[Start of section]
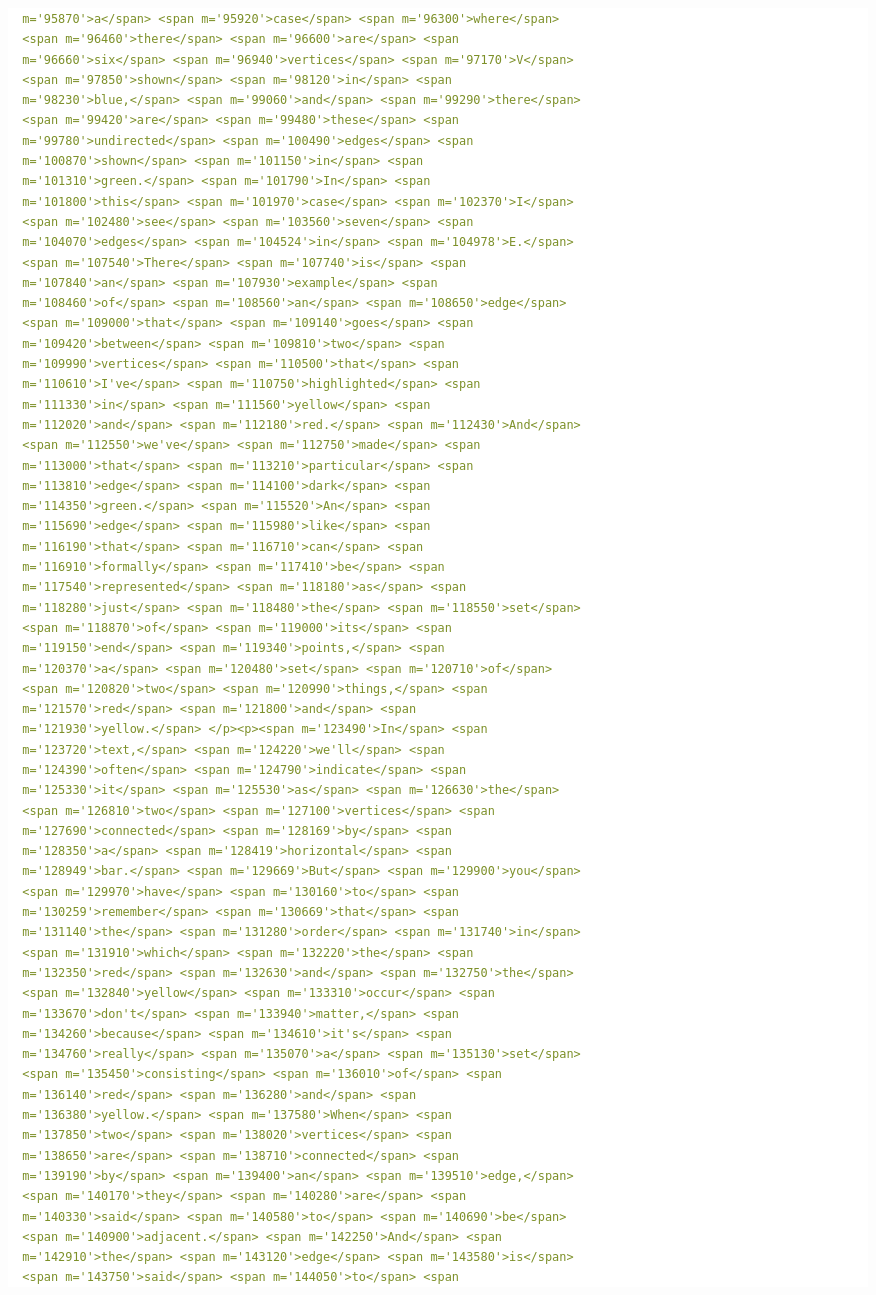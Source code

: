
 ```yaml
  m='95870'>a</span> <span m='95920'>case</span> <span m='96300'>where</span>
  <span m='96460'>there</span> <span m='96600'>are</span> <span
  m='96660'>six</span> <span m='96940'>vertices</span> <span m='97170'>V</span>
  <span m='97850'>shown</span> <span m='98120'>in</span> <span
  m='98230'>blue,</span> <span m='99060'>and</span> <span m='99290'>there</span>
  <span m='99420'>are</span> <span m='99480'>these</span> <span
  m='99780'>undirected</span> <span m='100490'>edges</span> <span
  m='100870'>shown</span> <span m='101150'>in</span> <span
  m='101310'>green.</span> <span m='101790'>In</span> <span
  m='101800'>this</span> <span m='101970'>case</span> <span m='102370'>I</span>
  <span m='102480'>see</span> <span m='103560'>seven</span> <span
  m='104070'>edges</span> <span m='104524'>in</span> <span m='104978'>E.</span>
  <span m='107540'>There</span> <span m='107740'>is</span> <span
  m='107840'>an</span> <span m='107930'>example</span> <span
  m='108460'>of</span> <span m='108560'>an</span> <span m='108650'>edge</span>
  <span m='109000'>that</span> <span m='109140'>goes</span> <span
  m='109420'>between</span> <span m='109810'>two</span> <span
  m='109990'>vertices</span> <span m='110500'>that</span> <span
  m='110610'>I've</span> <span m='110750'>highlighted</span> <span
  m='111330'>in</span> <span m='111560'>yellow</span> <span
  m='112020'>and</span> <span m='112180'>red.</span> <span m='112430'>And</span>
  <span m='112550'>we've</span> <span m='112750'>made</span> <span
  m='113000'>that</span> <span m='113210'>particular</span> <span
  m='113810'>edge</span> <span m='114100'>dark</span> <span
  m='114350'>green.</span> <span m='115520'>An</span> <span
  m='115690'>edge</span> <span m='115980'>like</span> <span
  m='116190'>that</span> <span m='116710'>can</span> <span
  m='116910'>formally</span> <span m='117410'>be</span> <span
  m='117540'>represented</span> <span m='118180'>as</span> <span
  m='118280'>just</span> <span m='118480'>the</span> <span m='118550'>set</span>
  <span m='118870'>of</span> <span m='119000'>its</span> <span
  m='119150'>end</span> <span m='119340'>points,</span> <span
  m='120370'>a</span> <span m='120480'>set</span> <span m='120710'>of</span>
  <span m='120820'>two</span> <span m='120990'>things,</span> <span
  m='121570'>red</span> <span m='121800'>and</span> <span
  m='121930'>yellow.</span> </p><p><span m='123490'>In</span> <span
  m='123720'>text,</span> <span m='124220'>we'll</span> <span
  m='124390'>often</span> <span m='124790'>indicate</span> <span
  m='125330'>it</span> <span m='125530'>as</span> <span m='126630'>the</span>
  <span m='126810'>two</span> <span m='127100'>vertices</span> <span
  m='127690'>connected</span> <span m='128169'>by</span> <span
  m='128350'>a</span> <span m='128419'>horizontal</span> <span
  m='128949'>bar.</span> <span m='129669'>But</span> <span m='129900'>you</span>
  <span m='129970'>have</span> <span m='130160'>to</span> <span
  m='130259'>remember</span> <span m='130669'>that</span> <span
  m='131140'>the</span> <span m='131280'>order</span> <span m='131740'>in</span>
  <span m='131910'>which</span> <span m='132220'>the</span> <span
  m='132350'>red</span> <span m='132630'>and</span> <span m='132750'>the</span>
  <span m='132840'>yellow</span> <span m='133310'>occur</span> <span
  m='133670'>don't</span> <span m='133940'>matter,</span> <span
  m='134260'>because</span> <span m='134610'>it's</span> <span
  m='134760'>really</span> <span m='135070'>a</span> <span m='135130'>set</span>
  <span m='135450'>consisting</span> <span m='136010'>of</span> <span
  m='136140'>red</span> <span m='136280'>and</span> <span
  m='136380'>yellow.</span> <span m='137580'>When</span> <span
  m='137850'>two</span> <span m='138020'>vertices</span> <span
  m='138650'>are</span> <span m='138710'>connected</span> <span
  m='139190'>by</span> <span m='139400'>an</span> <span m='139510'>edge,</span>
  <span m='140170'>they</span> <span m='140280'>are</span> <span
  m='140330'>said</span> <span m='140580'>to</span> <span m='140690'>be</span>
  <span m='140900'>adjacent.</span> <span m='142250'>And</span> <span
  m='142910'>the</span> <span m='143120'>edge</span> <span m='143580'>is</span>
  <span m='143750'>said</span> <span m='144050'>to</span> <span
```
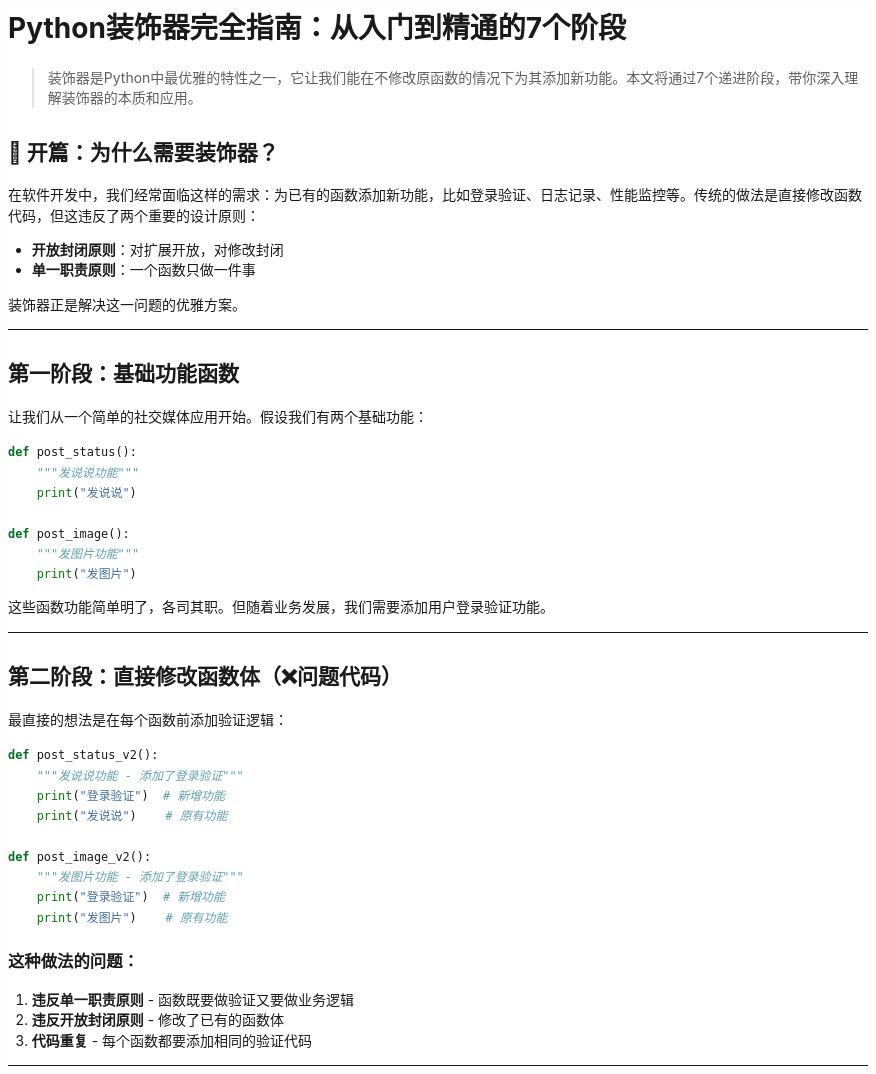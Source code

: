 # Python装饰器完全指南：从入门到精通的7个阶段

> 装饰器是Python中最优雅的特性之一，它让我们能在不修改原函数的情况下为其添加新功能。本文将通过7个递进阶段，带你深入理解装饰器的本质和应用。

## 🎯 开篇：为什么需要装饰器？

在软件开发中，我们经常面临这样的需求：为已有的函数添加新功能，比如登录验证、日志记录、性能监控等。传统的做法是直接修改函数代码，但这违反了两个重要的设计原则：

- **开放封闭原则**：对扩展开放，对修改封闭
- **单一职责原则**：一个函数只做一件事

装饰器正是解决这一问题的优雅方案。

---

## 第一阶段：基础功能函数

让我们从一个简单的社交媒体应用开始。假设我们有两个基础功能：

```python
def post_status():
    """发说说功能"""
    print("发说说")

def post_image():
    """发图片功能"""
    print("发图片")
```

这些函数功能简单明了，各司其职。但随着业务发展，我们需要添加用户登录验证功能。

---

## 第二阶段：直接修改函数体（❌问题代码）

最直接的想法是在每个函数前添加验证逻辑：

```python
def post_status_v2():
    """发说说功能 - 添加了登录验证"""
    print("登录验证")  # 新增功能
    print("发说说")    # 原有功能

def post_image_v2():
    """发图片功能 - 添加了登录验证"""
    print("登录验证")  # 新增功能
    print("发图片")    # 原有功能
```

### 这种做法的问题：

1. **违反单一职责原则** - 函数既要做验证又要做业务逻辑
2. **违反开放封闭原则** - 修改了已有的函数体
3. **代码重复** - 每个函数都要添加相同的验证代码

---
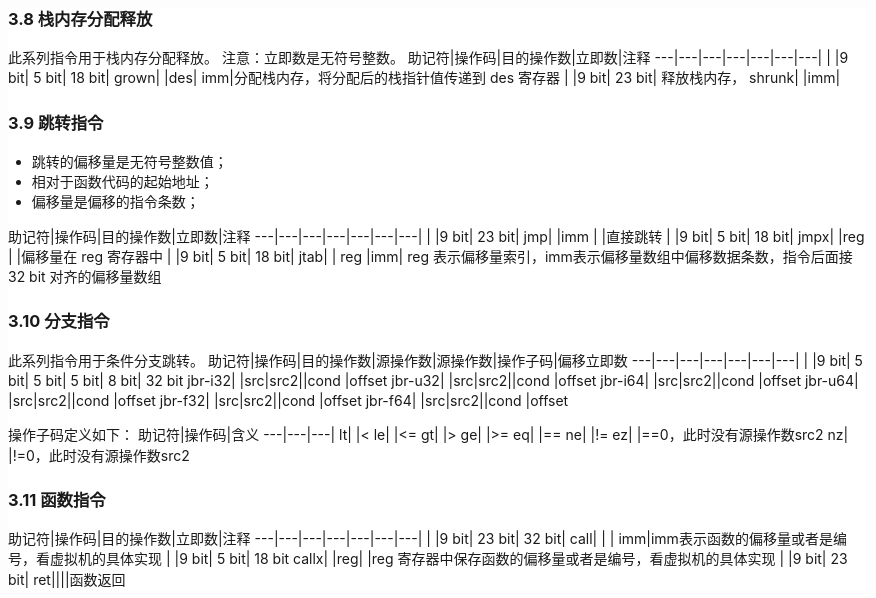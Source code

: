 ### 3.8 栈内存分配释放
此系列指令用于栈内存分配释放。
注意：立即数是无符号整数。
助记符|操作码|目的操作数|立即数|注释
---|---|---|---|---|---|---|
| |9 bit| 5 bit| 18 bit|
grown| |des| imm|分配栈内存，将分配后的栈指针值传递到 des 寄存器
| |9 bit| 23 bit| 释放栈内存，
shrunk| |imm|

### 3.9 跳转指令

* 跳转的偏移量是无符号整数值；
* 相对于函数代码的起始地址；
* 偏移量是偏移的指令条数；

助记符|操作码|目的操作数|立即数|注释
---|---|---|---|---|---|---|
| |9 bit| 23 bit| 
jmp| |imm | |直接跳转
| |9 bit| 5 bit| 18 bit|
jmpx| |reg | |偏移量在 reg 寄存器中
| |9 bit| 5 bit| 18 bit|
jtab| | reg |imm|  reg 表示偏移量索引，imm表示偏移量数组中偏移数据条数，指令后面接 32 bit 对齐的偏移量数组

### 3.10 分支指令
此系列指令用于条件分支跳转。
助记符|操作码|目的操作数|源操作数|源操作数|操作子码|偏移立即数
---|---|---|---|---|---|---|
| |9 bit| 5 bit| 5 bit| 5 bit| 8 bit| 32 bit
jbr-i32| |src|src2||cond |offset
jbr-u32| |src|src2||cond |offset
jbr-i64| |src|src2||cond |offset
jbr-u64| |src|src2||cond |offset
jbr-f32| |src|src2||cond |offset
jbr-f64| |src|src2||cond |offset

操作子码定义如下：
助记符|操作码|含义
---|---|---|
lt| |<
le| |<=
gt| |>
ge| |>=
eq| |==
ne| |!=
ez| |==0，此时没有源操作数src2
nz| |!=0，此时没有源操作数src2
### 3.11 函数指令
 助记符|操作码|目的操作数|立即数|注释
---|---|---|---|---|---|---|
| |9 bit| 23 bit| 32 bit|
call| | | imm|imm表示函数的偏移量或者是编号，看虚拟机的具体实现
| |9 bit| 5 bit| 18 bit
callx| |reg| |reg 寄存器中保存函数的偏移量或者是编号，看虚拟机的具体实现
| |9 bit| 23 bit|
ret||||函数返回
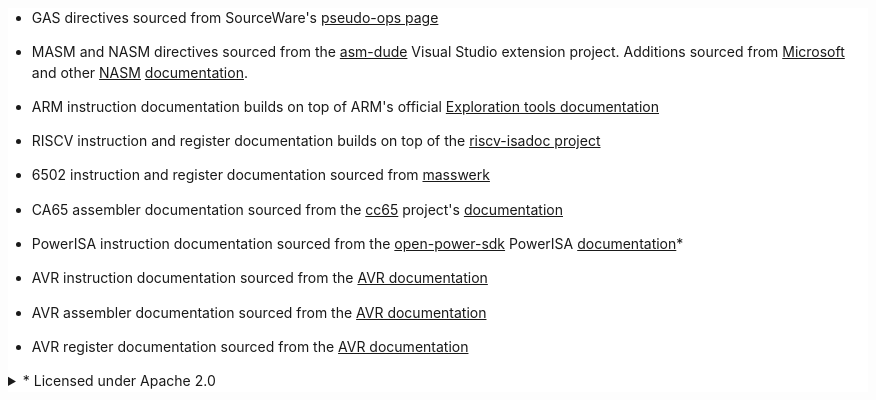 - GAS directives sourced from SourceWare's [pseudo-ops page](https://sourceware.org/binutils/docs-2.41/as/Pseudo-Ops.html)

- MASM and NASM directives sourced from the [asm-dude](https://github.com/HJLebbink/asm-dude)
    Visual Studio extension project. Additions sourced from [Microsoft](https://learn.microsoft.com/en-us/cpp/assembler/masm/directives-reference?view=msvc-170)
    and other [NASM](https://www.nasm.us/xdoc/2.13.03/html/nasmdoc0.html) [documentation](https://www.nasm.us/xdoc/2.16.03/html/nasmdoc7.html).

- ARM instruction documentation builds on top of ARM's official [Exploration tools documentation](https://developer.arm.com/Architectures/A-Profile%20Architecture#Downloads)

- RISCV instruction and register documentation builds on top of the [riscv-isadoc project](https://github.com/msyksphinz-self/riscv-isadoc?tab=CC-BY-4.0-1-ov-file)

- 6502 instruction and register documentation sourced from [masswerk](https://www.masswerk.at/6502/6502_instruction_set.html)

- CA65 assembler documentation sourced from the [cc65](https://github.com/cc65/doc)
    project's [documentation](https://cc65.github.io/doc/ca65.html)

- PowerISA instruction documentation sourced from the [open-power-sdk](https://github.com/open-power-sdk)
    PowerISA [documentation](https://github.com/open-power-sdk/PowerISA?tab=Apache-2.0-1-ov-file)*

- AVR instruction documentation sourced from the [AVR documentation](https://ww1.microchip.com/downloads/en/DeviceDoc/AVR-InstructionSet-Manual-DS40002198.pdf)

- AVR assembler documentation sourced from the [AVR documentation](https://ww1.microchip.com/downloads/en/DeviceDoc/40001917A.pdf)

- AVR register documentation sourced from the [AVR documentation](https://developerhelp.microchip.com/xwiki/bin/view/products/mcu-mpu/8-bit-avr/structure/gpr/)

<details><summary>* Licensed under Apache 2.0</summary></details>
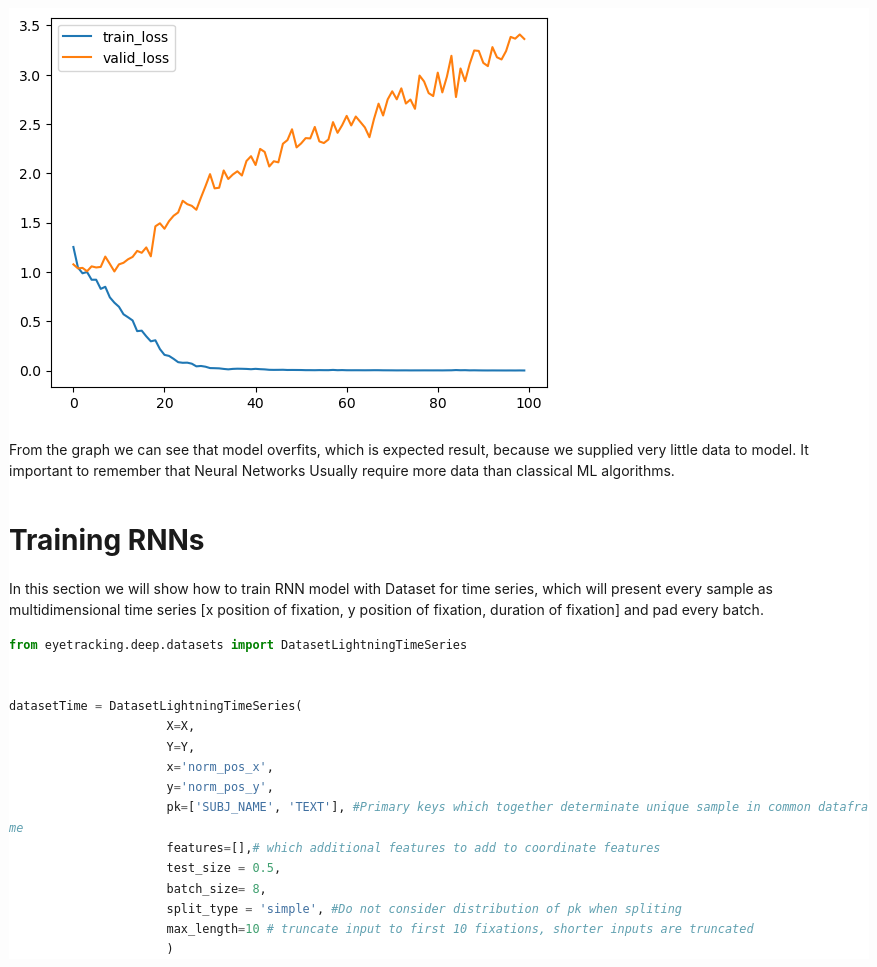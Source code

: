 ![png](images/dl_output_17_1.png)
    


From the graph we can see that model overfits, which is expected result, because we supplied very little data to model. It important to remember that Neural Networks Usually require more data than classical ML algorithms.

# Training RNNs

In this section we will show how to train RNN model with Dataset for time series, which will present every sample as multidimensional time series [x position of fixation, y position of fixation, duration of fixation] and pad every batch.


```python
from eyetracking.deep.datasets import DatasetLightningTimeSeries


datasetTime = DatasetLightningTimeSeries(
                      X=X, 
                      Y=Y, 
                      x='norm_pos_x', 
                      y='norm_pos_y', 
                      pk=['SUBJ_NAME', 'TEXT'], #Primary keys which together determinate unique sample in common dataframe
                      features=[],# which additional features to add to coordinate features
                      test_size = 0.5, 
                      batch_size= 8,
                      split_type = 'simple', #Do not consider distribution of pk when spliting
                      max_length=10 # truncate input to first 10 fixations, shorter inputs are truncated
                      )
```
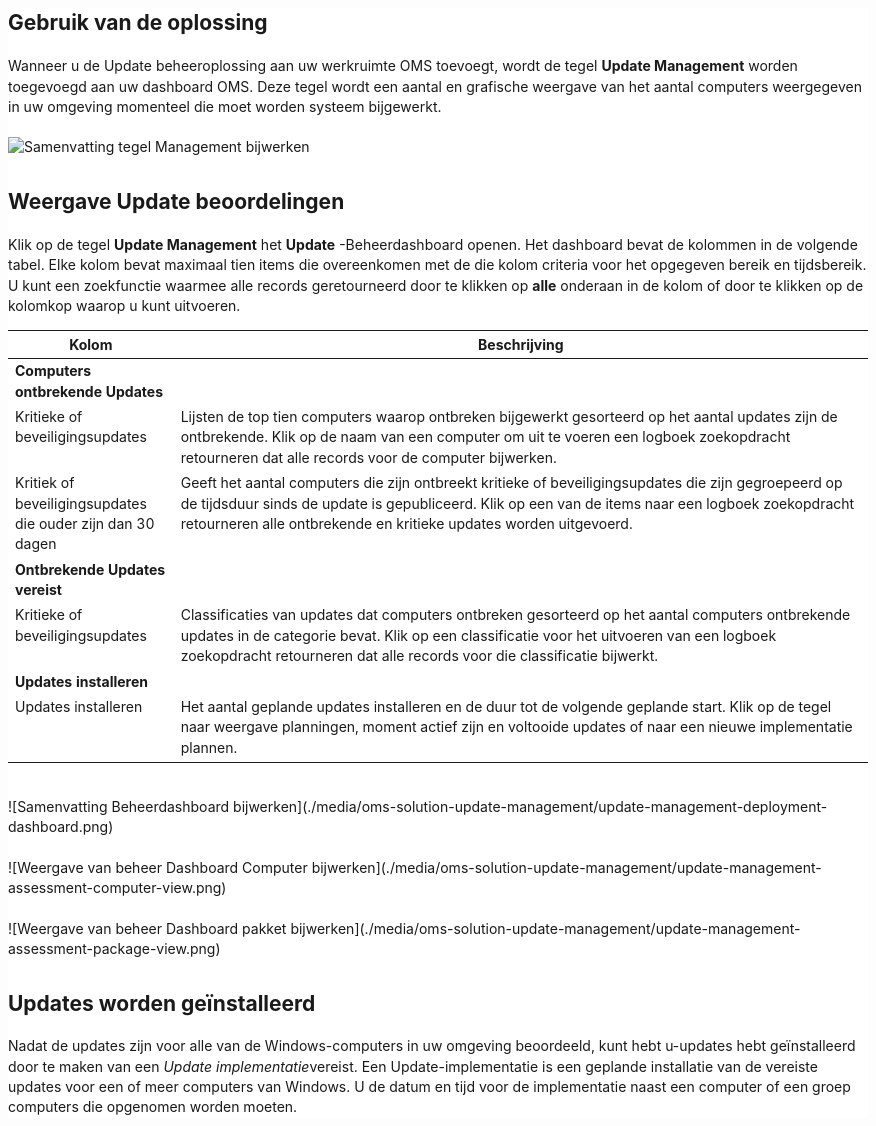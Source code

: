 ## <a name="using-the-solution"></a>Gebruik van de oplossing

Wanneer u de Update beheeroplossing aan uw werkruimte OMS toevoegt, wordt de tegel **Update Management** worden toegevoegd aan uw dashboard OMS. Deze tegel wordt een aantal en grafische weergave van het aantal computers weergegeven in uw omgeving momenteel die moet worden systeem bijgewerkt.<br><br>
![Samenvatting tegel Management bijwerken](media/oms-solution-update-management/update-management-summary-tile.png)  

## <a name="viewing-update-assessments"></a>Weergave Update beoordelingen

Klik op de tegel **Update Management** het **Update** -Beheerdashboard openen. Het dashboard bevat de kolommen in de volgende tabel. Elke kolom bevat maximaal tien items die overeenkomen met de die kolom criteria voor het opgegeven bereik en tijdsbereik. U kunt een zoekfunctie waarmee alle records geretourneerd door te klikken op **alle** onderaan in de kolom of door te klikken op de kolomkop waarop u kunt uitvoeren.

Kolom | Beschrijving|
----------|----------|
**Computers ontbrekende Updates** ||
Kritieke of beveiligingsupdates | Lijsten de top tien computers waarop ontbreken bijgewerkt gesorteerd op het aantal updates zijn de ontbrekende. Klik op de naam van een computer om uit te voeren een logboek zoekopdracht retourneren dat alle records voor de computer bijwerken.|
Kritiek of beveiligingsupdates die ouder zijn dan 30 dagen| Geeft het aantal computers die zijn ontbreekt kritieke of beveiligingsupdates die zijn gegroepeerd op de tijdsduur sinds de update is gepubliceerd. Klik op een van de items naar een logboek zoekopdracht retourneren alle ontbrekende en kritieke updates worden uitgevoerd.|
**Ontbrekende Updates vereist**||
Kritieke of beveiligingsupdates | Classificaties van updates dat computers ontbreken gesorteerd op het aantal computers ontbrekende updates in de categorie bevat. Klik op een classificatie voor het uitvoeren van een logboek zoekopdracht retourneren dat alle records voor die classificatie bijwerkt.|
**Updates installeren**||
Updates installeren | Het aantal geplande updates installeren en de duur tot de volgende geplande start.  Klik op de tegel naar weergave planningen, moment actief zijn en voltooide updates of naar een nieuwe implementatie plannen.|  
<br>  
![Samenvatting Beheerdashboard bijwerken](./media/oms-solution-update-management/update-management-deployment-dashboard.png)<br>  
<br>
![Weergave van beheer Dashboard Computer bijwerken](./media/oms-solution-update-management/update-management-assessment-computer-view.png)<br>  
<br>
![Weergave van beheer Dashboard pakket bijwerken](./media/oms-solution-update-management/update-management-assessment-package-view.png)<br>  

## <a name="installing-updates"></a>Updates worden geïnstalleerd

Nadat de updates zijn voor alle van de Windows-computers in uw omgeving beoordeeld, kunt hebt u-updates hebt geïnstalleerd door te maken van een *Update implementatie*vereist.  Een Update-implementatie is een geplande installatie van de vereiste updates voor een of meer computers van Windows.  U de datum en tijd voor de implementatie naast een computer of een groep computers die opgenomen worden moeten.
[End of section]
*Exercise instructions*. All pictures are to be skipped. Output, word for word, the lines in the data above starting at the line containing "jbr-f64| |src|src2||cond |offset" and ending at the line containing "- AVR register".

*Task answer*.
jbr-f64| |src|src2||cond |offset

操作子码定义如下：
助记符|操作码|含义
---|---|---|
lt| |<
le| |<=
gt| |>
ge| |>=
eq| |==
ne| |!=
ez| |==0，此时没有源操作数src2
nz| |!=0，此时没有源操作数src2
### 3.11 函数指令
 助记符|操作码|目的操作数|立即数|注释
---|---|---|---|---|---|---|
| |9 bit| 23 bit| 32 bit|
call| | | imm|imm表示函数的偏移量或者是编号，看虚拟机的具体实现
| |9 bit| 5 bit| 18 bit
callx| |reg| |reg 寄存器中保存函数的偏移量或者是编号，看虚拟机的具体实现
| |9 bit| 23 bit|
ret||||函数返回
 - GAS directives sourced from SourceWare's [pseudo-ops page](https://sourceware.org/binutils/docs-2.41/as/Pseudo-Ops.html)

- MASM and NASM directives sourced from the [asm-dude](https://github.com/HJLebbink/asm-dude)
    Visual Studio extension project. Additions sourced from [Microsoft](https://learn.microsoft.com/en-us/cpp/assembler/masm/directives-reference?view=msvc-170)
    and other [NASM](https://www.nasm.us/xdoc/2.13.03/html/nasmdoc0.html) [documentation](https://www.nasm.us/xdoc/2.16.03/html/nasmdoc7.html).

- ARM instruction documentation builds on top of ARM's official [Exploration tools documentation](https://developer.arm.com/Architectures/A-Profile%20Architecture#Downloads)

- RISCV instruction and register documentation builds on top of the [riscv-isadoc project](https://github.com/msyksphinz-self/riscv-isadoc?tab=CC-BY-4.0-1-ov-file)

- 6502 instruction and register documentation sourced from [masswerk](https://www.masswerk.at/6502/6502_instruction_set.html)

- CA65 assembler documentation sourced from the [cc65](https://github.com/cc65/doc)
    project's [documentation](https://cc65.github.io/doc/ca65.html)

- PowerISA instruction documentation sourced from the [open-power-sdk](https://github.com/open-power-sdk)
    PowerISA [documentation](https://github.com/open-power-sdk/PowerISA?tab=Apache-2.0-1-ov-file)*

- AVR instruction documentation sourced from the [AVR documentation](https://ww1.microchip.com/downloads/en/DeviceDoc/AVR-InstructionSet-Manual-DS40002198.pdf)

- AVR assembler documentation sourced from the [AVR documentation](https://ww1.microchip.com/downloads/en/DeviceDoc/40001917A.pdf)

- AVR register documentation sourced from the [AVR documentation](https://developerhelp.microchip.com/xwiki/bin/view/products/mcu-mpu/8-bit-avr/structure/gpr/)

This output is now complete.